27/Sep/2024 09:17:35 [NetworkInterface.cpp:3804] Started packet polling on interface 'view:zc:enp175s0f0,zc:enp175s0f1,zc:enp175s0f2,zc:enp175s0f3' [id: 109]...
27/Sep/2024 09:17:35 [NetworkInterface.cpp:3804] Started packet polling on interface 'view:zc:enp25s0f0,zc:enp25s0f1,zc:enp25s0f2,zc:enp25s0f3' [id: 104]...
27/Sep/2024 09:17:35 [NetworkInterface.cpp:3804] Started packet polling on interface 'zc:enp175s0f3' [id: 108]...
27/Sep/2024 09:17:35 [NetworkInterface.cpp:3804] Started packet polling on interface 'zc:enp175s0f2' [id: 107]...
27/Sep/2024 09:17:35 [NetworkInterface.cpp:3804] Started packet polling on interface 'zc:enp175s0f1' [id: 106]...
27/Sep/2024 09:17:35 [NetworkInterface.cpp:3804] Started packet polling on interface 'zc:enp175s0f0' [id: 105]...
27/Sep/2024 09:17:35 [NetworkInterface.cpp:3804] Started packet polling on interface 'zc:enp25s0f3' [id: 103]...
27/Sep/2024 09:17:35 [NetworkInterface.cpp:3804] Started packet polling on interface 'zc:enp25s0f2' [id: 102]...
27/Sep/2024 09:17:35 [NetworkInterface.cpp:3804] Started packet polling on interface 'zc:enp25s0f1' [id: 101]...
27/Sep/2024 09:17:35 [NetworkInterface.cpp:3804] Started packet polling on interface 'zc:enp25s0f0' [id: 100]...
27/Sep/2024 09:17:35 [FlowChecksLoader.cpp:297] WARNING Unable to find flow check 'tcp_issues_generic': skipping it
27/Sep/2024 09:17:35 [FlowChecksLoader.cpp:297] WARNING Unable to find flow check 'flow_alert_ndpi_error_code_detected': skipping it
27/Sep/2024 09:17:35 [FlowChecksLoader.cpp:297] WARNING Unable to find flow check 'udp_unidirectional': skipping it
27/Sep/2024 09:17:35 [FlowChecksLoader.cpp:297] WARNING Unable to find flow check 'potentially_dangerous': skipping it
27/Sep/2024 09:17:35 [FlowChecksLoader.cpp:297] WARNING Unable to find flow check 'remote_to_local_insecure_proto': skipping it
27/Sep/2024 09:17:35 [FlowChecksLoader.cpp:297] WARNING Unable to find flow check 'flow_alert_ndpi_punicody_idn': skipping it
27/Sep/2024 09:17:35 [startup.lua:253] Completed startup.lua
27/Sep/2024 09:17:25 [startup.lua:210] Importing ClickHouse dumps...
27/Sep/2024 09:17:25 [startup.lua:152] Initializing timeseries...
27/Sep/2024 09:17:25 [startup.lua:143] Initializing alerts...
27/Sep/2024 09:17:25 [startup.lua:127] Initializing device polices...
27/Sep/2024 09:17:25 [startup.lua:123] [lists_utils.lua:700] Loaded Category Lists (9475 hosts, 53453 IPs) loaded in 1 sec
27/Sep/2024 09:17:25 [startup.lua:123] [lists_utils.lua:594] Loaded dshield 7 days: 29 rules
27/Sep/2024 09:17:25 [startup.lua:123] [lists_utils.lua:594] Loaded ThreatFox: 8784 rules
27/Sep/2024 09:17:25 [LuaEngineNtop.cpp:947] Invalid line format or private IP 127.0.0.1 service-hh4fmtad-1321953982.sh.tencentapigw.com/ [/var/lib/ntopng/category_lists/ThreatFox.txt]
27/Sep/2024 09:17:25 [startup.lua:123] [lists_utils.lua:594] Loaded Stratosphere Lab: 11850 rules
27/Sep/2024 09:17:25 [startup.lua:123] [lists_utils.lua:598] List 'Snort IP Block List' has 0 rules.

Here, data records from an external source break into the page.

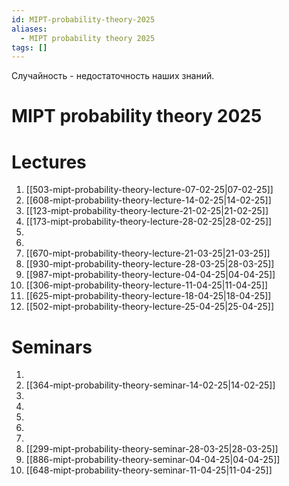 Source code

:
 ```yaml
---
id: MIPT-probability-theory-2025
aliases:
  - MIPT probability theory 2025
tags: []
---
```


Случайность - недостаточность наших знаний.

# MIPT probability theory 2025

# Lectures

1. [[503-mipt-probability-theory-lecture-07-02-25|07-02-25]]
2. [[608-mipt-probability-theory-lecture-14-02-25|14-02-25]]
3. [[123-mipt-probability-theory-lecture-21-02-25|21-02-25]]
4. [[173-mipt-probability-theory-lecture-28-02-25|28-02-25]]
5.
6.
7. [[670-mipt-probability-theory-lecture-21-03-25|21-03-25]]
8. [[930-mipt-probability-theory-lecture-28-03-25|28-03-25]]
9. [[987-mipt-probability-theory-lecture-04-04-25|04-04-25]]
10. [[306-mipt-probability-theory-lecture-11-04-25|11-04-25]]
11. [[625-mipt-probability-theory-lecture-18-04-25|18-04-25]]
12. [[502-mipt-probability-theory-lecture-25-04-25|25-04-25]]

# Seminars

1. 
2. [[364-mipt-probability-theory-seminar-14-02-25|14-02-25]]
3.
4.
5.
6.
7.
8. [[299-mipt-probability-theory-seminar-28-03-25|28-03-25]]
9. [[886-mipt-probability-theory-seminar-04-04-25|04-04-25]]
10. [[648-mipt-probability-theory-seminar-11-04-25|11-04-25]]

Please report this to https://github.com/ntop/ntopng
27/Sep/2024 09:17:25 [startup.lua:123] [lists_utils.lua:594] Loaded Snort IP Block List: 0 rules
MatteoBiscosi commented 1 month ago

Hi @mzac could you possibly try without the views and let me know if the issue persists from the logs everything seems fine

mzac commented 1 month ago

Do you mean just looking at the interfaces not part of the view or disable the view completely? When I look at one of the individual interfaces I still get the same issue.

image

MatteoBiscosi commented 1 month ago

Hi @mzac sorry but i wanted to understand if it was a view related problem but it seems not; Could you right click -> inspect -> console and send me the errors? image

mzac commented 1 month ago

image

MatteoBiscosi commented 2 weeks ago

Hi @mzac sorry but i didn't see the answer. Is it possible that you have some proxy/firewall blocking the request? because gateway timeout means that ntopng does not answer. You do not have issues in your journalctl even after the loading the page?